What will it cost you?

Image by Zoltan from Pixabay

Sometimes the price you must pay to open your eyes feels too expensive.

What then? What will you be forced to pay if you admit the truth?

I was listening to YouTube today and letting the videos auto-play as I sat in the carpool line for my son. Sometimes it’s nice to simply let whatever information the algorithm chooses for me be the next option. Most of the time it gets me.

This video from Psychotherapy Networker caught my attention fast. Dr Ramani Durvasula is a well-known figure in the Narcissistic Abuse Recovery field and she was speaking at an engagement where she discussed the concept of Betrayal Blindness.

I know this one well. The book Blind To Betrayal, by Jennifer Freyd and Pamela Birrell, was a game changer in my recovery from an abusive marriage. I read it twice… and then read a few more books on the topic and still didn’t get it.

I read it twice because my counselor made me. She could tell that it didn’t absorb the first time. I was deeply entrenched in my denial of reality. (You may be as well. There is hope. One day, something will click and you can also come out of that fantasyland of cognitive dissonance and confusion.)

In the video, Dr Ramani discussed the cost associated with being open to the truth.

The cost we are avoiding.

What Is The Cost To Leave Abuse?

Like with anything in life, we make decisions based on cost vs benefit.

  • Do I want to buy the skirt steak that costs $12 or the chicken thighs that cost $5?

  • Am I going on a cruise or driving to the beach for vacation this summer?

  • Should I buy those cute sandals?

  • Which streaming service will I subscribe to?

  • Will I have the fish or the hamburger?

  • Should I put the kids in soccer or piano?

  • Do I buy or rent?

  • Should I go to the gym?

In these kinds of everyday scenarios, we don’t stress too hard over the outcome. We may take a bit longer on some of them because they are more detailed or take more planning, but they don’t overwhelm us the same way interpersonal cost/ benefit analysis can.

When abuse is involved, the interpersonal dynamics are so confusing and twisted that making any decision becomes a stressful event. Even the everyday ones from above can become a bigger deal.

“What if I buy the more expensive meat and he gets angry that I spent the money?”

“What if I choose the cruise and she throws a fit because she wants to go to the beach?”

Abuse adds an element to every decision that throws things up in the air.

Even those decisions are easier to make than what they eventually turn into. When the questions become:

  • Do I believe him?

  • Can I trust her?

  • What really happened?

  • Will he do it again?

  • Is she lying to me?

  • Do I stay or leave?

It becomes a lot harder to answer these as time goes by and often it is easier to pretend like they don’t exist.

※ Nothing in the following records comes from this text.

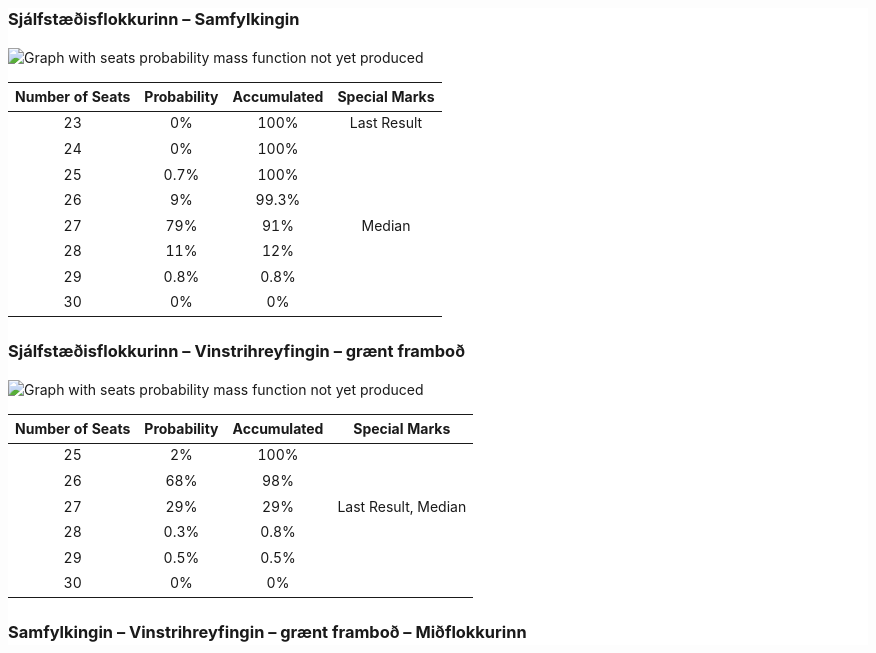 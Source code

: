 ### Sjálfstæðisflokkurinn – Samfylkingin

![Graph with seats probability mass function not yet produced](2020-09-30-Gallup-coalitions-seats-pmf-d–s.png "Seats Probability Mass Function")

| Number of Seats | Probability | Accumulated | Special Marks |
|:---------------:|:-----------:|:-----------:|:-------------:|
| 23 | 0% | 100% | Last Result |
| 24 | 0% | 100% |  |
| 25 | 0.7% | 100% |  |
| 26 | 9% | 99.3% |  |
| 27 | 79% | 91% | Median |
| 28 | 11% | 12% |  |
| 29 | 0.8% | 0.8% |  |
| 30 | 0% | 0% |  |

### Sjálfstæðisflokkurinn – Vinstrihreyfingin – grænt framboð

![Graph with seats probability mass function not yet produced](2020-09-30-Gallup-coalitions-seats-pmf-d–v.png "Seats Probability Mass Function")

| Number of Seats | Probability | Accumulated | Special Marks |
|:---------------:|:-----------:|:-----------:|:-------------:|
| 25 | 2% | 100% |  |
| 26 | 68% | 98% |  |
| 27 | 29% | 29% | Last Result, Median |
| 28 | 0.3% | 0.8% |  |
| 29 | 0.5% | 0.5% |  |
| 30 | 0% | 0% |  |

### Samfylkingin – Vinstrihreyfingin – grænt framboð – Miðflokkurinn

The cost of even asking the question is too expensive. We blind ourselves to avoid the pain.

This is where the concept of Betrayal Blindness comes into play.

Betrayal Blindness: “the unawareness, not-knowing, and forgetting exhibited by people towards betrayal.” “Victims, perpetrators, and witnesses may display betrayal blindness in order to preserve relationships, institutions, and social systems upon which they depend.”

This is why many people do not see what is clearly in front of them. They depend on the blindness to keep their current life afloat.

It is important to note that both the victim and the perpetrators can exhibit this blindness.

The cost of leaving a relationship that is abusive is more than just material. Divorces cost money and time, but they also cost the future you used to envision. They cost lost years. They cost wasted efforts and heartache. They cost a broken home, two Christmases for the kids, traveling to drop-off points, beginning dating again, and grieving the loss of your extended family.

The prospect of starting over and living a life you never thought would happen has a high price tag.

Many get stuck on the cost of what could be lost instead of what could be gained because the price of leaving is also:

  • no longer living in an abusive relationship

  • freedom to make your own choices

  • leaving a legacy of hope for your children

  • choosing your happiness and well-being for a change

  • the chance to create the life you want to be living

  • your safety (possibly your life)

You Pay A Cost Regardless

Even if you stay you are going to pay for it. There is no avoiding the pain. The pain from any kind of abuse leaves scars whether they are physical or psychological.

The blindness that comes from abusive dynamics is functional. It keeps you alive and able to push forward for another moment.

That isn’t a way to truly live. It isn’t a way to prosper.

It is a coping mechanism that will keep you stuck living out the same old patterns into eternity.

What would it feel like to not be rooted in place another day?